HOMENAGEM AOS CEM ANOS DE CLARICE LISPECTOR

Clarice Lispector
Fonte: Wikipédia

A Escritora e a Dona de Casa

Everaldo Soares Júnior



De Clarice, não sei dizer tantas coisas sobre a sua vida. Mas as notícias de conversas, de documentos escritos sobre ela chegam ao meu conhecimento de qualquer maneira. Sei que a vida dela foi bastante singular e as biografias sobre ela poderiam me aproximar mais dos seus livros, que gosto tanto de ler.


Não sei que distância é essa que procuro, ficar lendo seus romances, seus contos, suas cartas e até suas entrevistas, tudo isso é mesmo uma fascinação. A vida ingênua de Macabéa, li e reli várias vezes, não me conformo com aquela cartomante, que poderia lhe ter oferecido um destino melhor. De Água Viva, o chamado meta-romance, reli vários parágrafos, ora apreciando sua criação literária, ora questionando construções conceituais que me levam à dimensão lacaniana do Real. O estranhamento não está presente somente no desafiante Paixão Segundo G H, perpassa em grande parte da sua obra, a tensão e a surpresa são inevitáveis.

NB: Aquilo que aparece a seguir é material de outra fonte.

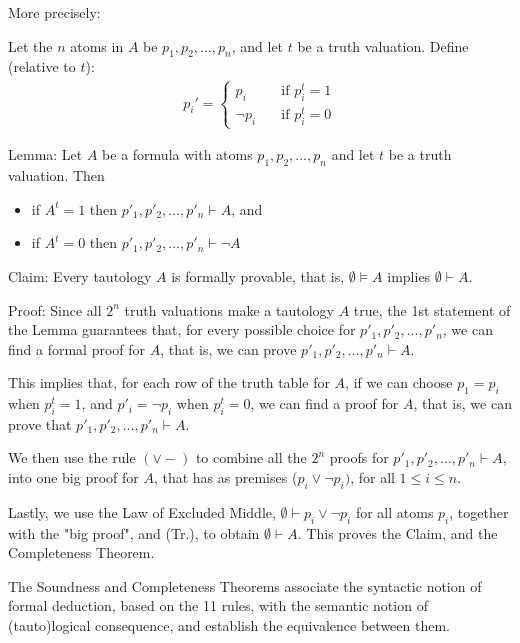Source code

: \documentclass{article}
\begin{document}
More precisely:

Let the $n$ atoms in $A$ be $p_1, p_2, \ldots, p_n$, and let $t$ be a truth valuation. Define (relative to $t$):
\begin{align*}
p_i' = \begin{cases}
p_i \quad &\text{if } p_i^t = 1 \\
\neg p_i \quad &\text{if } p_i^t = 0
\end{cases}
\end{align*}


Lemma: Let $A$ be a formula with atoms $p_1, p_2, \ldots, p_n$ and let $t$ be a truth valuation. Then
\begin{itemize}
    \item if $A^t = 1$ then $p'_1, p'_2, \ldots, p'_n \vdash A$, and \\
    \item if $A^t = 0$ then $p'_1, p'_2, \ldots, p'_n \vdash \neg A$
\end{itemize}

Claim: Every tautology $A$ is formally provable, that is, $\emptyset \vDash A$ implies $\emptyset \vdash A$.

Proof: Since all $2^n$ truth valuations make a tautology $A$ true, the 1st statement of the Lemma guarantees that, for every possible choice for $p'_1, p'_2, \ldots, p'_n$, we can find a formal proof for $A$, that is, we can prove $p'_1, p'_2, \ldots, p'_n \vdash A$.

This implies that, for each row of the truth table for $A$, if we can choose $p
_1 = p_i$ when $p^t_i = 1$, and $p'_i = \neg p_i$ when $p_i^t = 0$, we can find a proof for $A$, that is, we can prove that $p'_1, p'_2, \ldots, p'_n \vdash A$.

We then use the rule $(\vee -)$ to combine all the $2^n$ proofs for $p'_1, p'_2, \ldots, p'_n \vdash A$, into one big proof for $A$, that has as premises ($p_i \vee \neg p_i)$, for all $1 \le i \le n$. 

Lastly, we use the Law of Excluded Middle, $\emptyset \vdash p_i \vee \neg p_i$ for all atoms $p_i$, together with the "big proof", and (Tr.), to obtain $\emptyset \vdash A$. This proves the Claim, and the Completeness Theorem.



The Soundness and Completeness Theorems associate the syntactic notion of formal deduction, based on the 11 rules, with the semantic notion of (tauto)logical consequence, and establish the equivalence between them. 
\end{document}
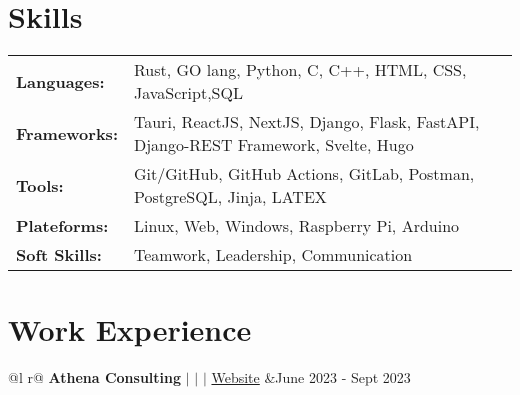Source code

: \documentclass[legalpaper,11pt]{article}
\begin{document}
\section{Skills}
\begin{tabularx}{\linewidth}{@{}l X@{}}
\textbf{Languages:} &  \normalsize{Rust, GO lang, Python, C, C++, HTML, CSS, JavaScript,SQL}\\
\textbf{Frameworks:}  &  \normalsize{Tauri, ReactJS, NextJS, Django, Flask, FastAPI, Django-REST Framework, Svelte, Hugo}\\  
\textbf{Tools:} &  \normalsize{Git/GitHub, GitHub Actions, GitLab, Postman, PostgreSQL, Jinja, LATEX} \\
\textbf{Plateforms:} &  \normalsize{Linux, Web, Windows, Raspberry Pi, Arduino}\\
\textbf{Soft Skills:} &  \normalsize{Teamwork, Leadership, Communication}\\
\end{tabularx}

\section{Work Experience}

\begin{tabularx}{\linewidth}{ @{}l r@{} }
\textbf {Athena Consulting} $|$  $|$  $|$ \href{https://www.athenaconsulting.io/}{Website} &\hfill June 2023 - Sept 2023 \\[3.75pt]
  \\
\end{tabularx}

\end{document}
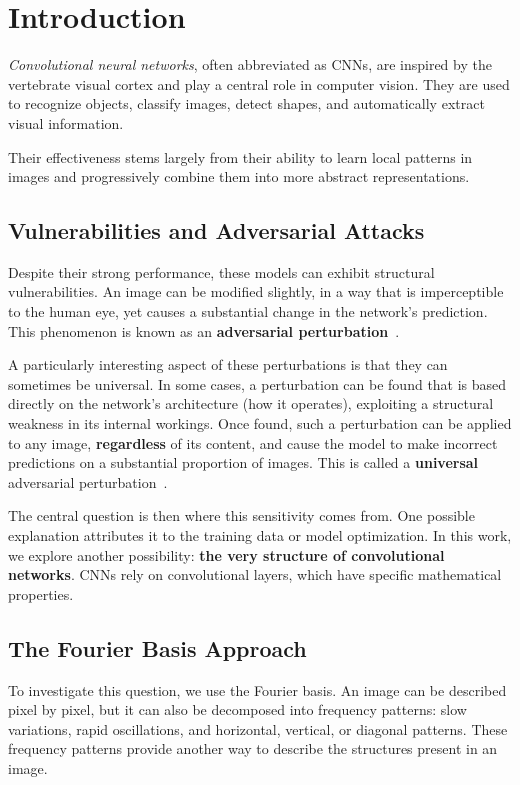 \chapter{Introduction}

\textit{Convolutional neural networks}, often abbreviated as CNNs,
are inspired by the vertebrate visual cortex and play a central role in computer vision.
They are used to recognize objects, classify images, detect shapes, and automatically extract
visual information.

Their effectiveness stems largely from their ability to learn local patterns in
images and progressively combine them into more abstract representations.

\section*{Vulnerabilities and Adversarial Attacks}

Despite their strong performance, these models can exhibit structural vulnerabilities.
An image can be modified slightly, in a way that is imperceptible to the human eye,
yet causes a substantial change in the network's prediction. This phenomenon is known as an
\textbf{adversarial perturbation}~\cite{szegedy2014intriguing}.

A particularly interesting aspect of these perturbations is that they can sometimes be universal. In some cases,
a perturbation can be found that is based directly on the network's architecture
(how it operates), exploiting a structural weakness in its internal workings.
Once found, such a perturbation can be applied to any image,
\textbf{regardless} of its content, and cause the model to make incorrect
predictions on a substantial proportion of images. This is called a \textbf{universal} adversarial perturbation~\cite{moosavi2017universal}.

The central question is then where this sensitivity comes from. One possible explanation
attributes it to the training data or model optimization. In this work, we
explore another possibility: \textbf{the very structure of convolutional networks}. CNNs
rely on convolutional layers, which have specific mathematical properties.

\section*{The Fourier Basis Approach}

To investigate this question, we use the Fourier basis. An image can be
described pixel by pixel, but it can also be decomposed into frequency patterns: slow variations,
rapid oscillations, and horizontal, vertical, or diagonal patterns. These frequency patterns provide
another way to describe the structures present in an image.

Imaginar Clarice e seu mundo, às vezes me surpreende mesmo, penso nela como uma dona de casa nos seus afazeres. Com discrição e devagar, entro na sua casa furtivamente, sem me deixar perceber e a encontro com um vestido simples, de sandálias, sem lenço na cabeça, nem no pescoço, estendendo as roupas lavadas no varal. De volta para a sala, passa na cozinha, mexe a panela do feijão com uma colher de pau e experimenta o sal. Pega no balcão o que parece frango temperado e coloca no forno. Na mesa da sala, seus dois filhos e mais uma menina da vizinha, fazem os deveres de casa. Ela olha o que as crianças estão fazendo, diz algumas coisas, sem interromper os estudantes. Senta-se na poltrona junto ao sofá. Na mesinha do lado, pega a sua máquina de escrever e a coloca no colo, ajeita o papel, relê as poucas páginas amontoadas que já foram escritas, fica parada, pensando, rabisca com o lápis algumas anotações, que me parecem breves. Volta para a máquina e recomeça a escrever, tocando as teclas num ritmo cadenciado, acompanhado da atenção do seu olhar.


Puxa vida, queria saber o que ela está escrevendo, mas a distância não me permite. Agora, tenho que ir embora, vou sair do mesmo jeito que entrei, sem que ninguém me veja.  

Já no meu gabinete, paro de viajar com esses pensamentos invasivos. Na estante, pego o Legião Estrangeira, abro e o coloco no suporte, ligo a minha câmera de leitura e aterrisso nos escritos de Clarice.

João Pessoa, 10 de dezembro, Dia dos Direitos Humanos, 2020.